» Task inputs

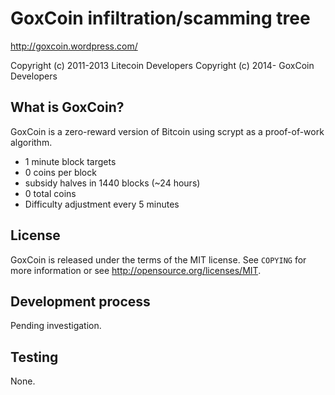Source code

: GoxCoin infiltration/scamming tree
==================================

http://goxcoin.wordpress.com/

Copyright (c) 2011-2013 Litecoin Developers
Copyright (c) 2014-     GoxCoin Developers


What is GoxCoin?
----------------

GoxCoin is a zero-reward version of Bitcoin using scrypt as a proof-of-work algorithm.

 - 1 minute block targets
 - 0 coins per block
 - subsidy halves in 1440 blocks (~24 hours)
 - 0 total coins
 - Difficulty adjustment every 5 minutes


License
-------

GoxCoin is released under the terms of the MIT license. See `COPYING` for more
information or see http://opensource.org/licenses/MIT.


Development process
-------------------

Pending investigation.


Testing
-------

None.

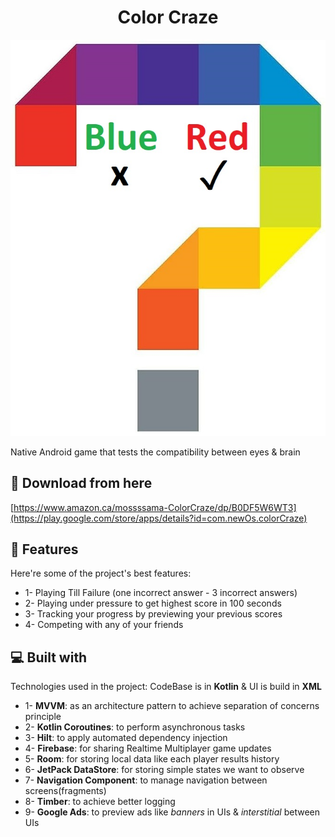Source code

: <h1 align="center" id="title">Color Craze</h1>

<p align="center"><img src="https://github.com/mossssama/ColorGame/blob/main/app/src/main/res/drawable/ic_game.jpg" alt="project-image"></p>

<p id="description">Native Android game that tests the compatibility between eyes &amp; brain</p>

<h2>🚀 Download from here</h2>

[https://www.amazon.ca/mossssama-ColorCraze/dp/B0DF5W6WT3](https://play.google.com/store/apps/details?id=com.newOs.colorCraze)

  
  
<h2>🧐 Features</h2>

Here're some of the project's best features:

*   1- Playing Till Failure (one incorrect answer - 3 incorrect answers)
*   2- Playing under pressure to get highest score in 100 seconds
*   3- Tracking your progress by previewing your previous scores
*   4- Competing with any of your friends

  
  
<h2>💻 Built with</h2>

Technologies used in the project: CodeBase is in **Kotlin** & UI is build in **XML**

*   1- **MVVM**: as an architecture pattern to achieve separation of concerns principle
*   2- **Kotlin Coroutines**: to perform asynchronous tasks
*   3- **Hilt**: to apply automated dependency injection
*   4- **Firebase**: for sharing Realtime Multiplayer game updates
*   5- **Room**: for storing local data like each player results history
*   6- **JetPack DataStore**: for storing simple states we want to observe
*   7- **Navigation Component**: to manage navigation between screens(fragments)
*   8- **Timber**: to achieve better logging
*   9- **Google Ads**: to preview ads like _banners_ in UIs & _interstitial_ between UIs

» Task directions
Copy out precisely those lines which run from the one containing "achieve better logging" to the end of the material.

» Expected answer
*   8- **Timber**: to achieve better logging
*   9- **Google Ads**: to preview ads like _banners_ in UIs & _interstitial_ between UIs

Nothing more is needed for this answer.